(Extracted data entries)
=== Begin Enclosure ===
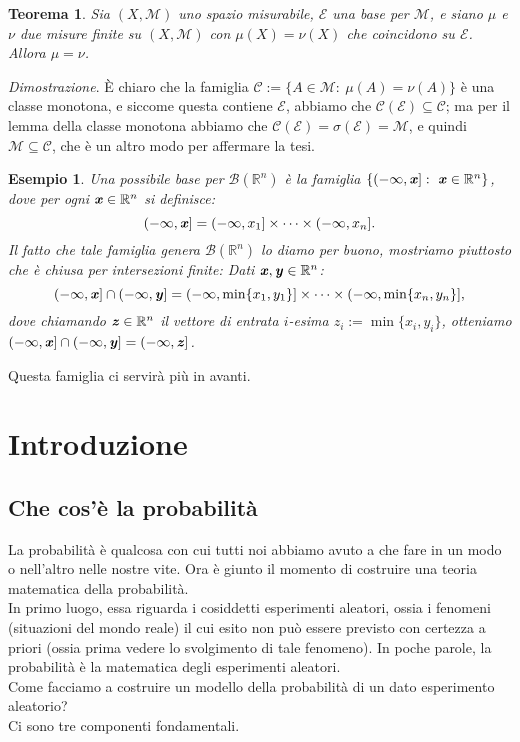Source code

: \documentclass[11pt]{book}
\makeatletter
\theoremstyle{Definizione}
\theoremstyle{TeoremaProposizioneLemmaCorollario}
\newtheorem{myteo}{Teorema}[section]
\theoremstyle{OsservazioneNota}
\newtheorem{myes}{Esempio}[section]
\renewenvironment{proof}[1][\proofname]{\par
  \normalfont \topsep6\p@\@plus6\p@\relax
  \trivlist
  \item[\hskip\labelsep
        \itshape
    #1\@addpunct{.}]\ignorespaces
}{%
  \endtrivlist\@endpefalse
}
\newcommand{\R}{\mathbb{R}}
\newcommand{\gri}[1]{\textbf{\textit{{#1}}}}
\renewenvironment{proof}{\textsl{Dimostrazione}.}{}
\makeatother
\begin{document}
\begin{boxteo}{}
\begin{myteo}\label{teo:MisureFiniteUgualiSuBaseAlloraUgualiOvunque}
Sia $(X,\mathcal{M})$ uno spazio misurabile, $\mathcal{E}$ una base per $\mathcal{M}$, e siano $\mu$ e $\nu$ due misure finite su $(X,\mathcal{M})$ con $\mu(X) = \nu(X)$ che coincidono su $\mathcal{E}$. Allora $\mu = \nu$.
\end{myteo}
\tcblower
\begin{proof}
È chiaro che la famiglia $\mathcal{C}:= \{A\in \mathcal{M}:\ \mu(A) = \nu(A)\}$ è una classe monotona, e siccome questa contiene $\mathcal{E}$, abbiamo che $\mathcal{C}(\mathcal{E}) \subseteq \mathcal{C}$; ma per il lemma della classe monotona abbiamo che $\mathcal{C}(\mathcal{E}) = \sigma(\mathcal{E}) = \mathcal{M}$, e quindi $\mathcal{M} \subseteq \mathcal{C}$, che è un altro modo per affermare la tesi.
\end{proof}
\end{boxteo}
\begin{myes}
Una possibile base per $\mathcal{B}(\R^n)$ è la famiglia $\{(-\infty,\gri{x}]:\ \gri{x}\in \R^n\}$, dove per ogni $\gri{x}\in \R^n$ si definisce:
$$
(-\infty,\gri{x}] = (-\infty,x_1]\times \cdots \times (-\infty,x_n].
$$
Il fatto che tale famiglia genera $\mathcal{B}(\R^n)$ lo diamo per buono, mostriamo piuttosto che è chiusa per intersezioni finite: Dati $\gri{x},\gri{y}\in \R^n$:
$$
(-\infty,\gri{x}]\cap (-\infty,\gri{y}] = (-\infty,\min\{x_1,y_1\}]\times \cdots \times (-\infty,\min\{x_n,y_n\}],
$$
dove chiamando $\gri{z}\in \R^n$ il vettore di entrata $i$-esima $z_i := \min\{x_i,y_i\}$, otteniamo $(-\infty,\gri{x}]\cap (-\infty,\gri{y}] = (-\infty,\gri{z}]$.
\end{myes}
Questa famiglia ci servirà più in avanti.
\chapter{Introduzione}
\section{Che cos'è la probabilità}
La probabilità è qualcosa con cui tutti noi abbiamo avuto a che fare in un modo o nell'altro nelle nostre vite. Ora è giunto il momento di costruire una teoria matematica della probabilità.\\
In primo luogo, essa riguarda i cosiddetti esperimenti aleatori, ossia i fenomeni (situazioni del mondo reale) il cui esito non può essere previsto con certezza a priori (ossia prima vedere lo svolgimento di tale fenomeno).
In poche parole, la probabilità è la matematica degli esperimenti aleatori.\\
Come facciamo a costruire un modello della probabilità di un dato esperimento aleatorio?\\
Ci sono tre componenti fondamentali.
\end{document}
=== End Enclosure ===
Task description:
Respond with a single number: the count of lines in the entries above that contain the string "newcommand".

Your solution:
2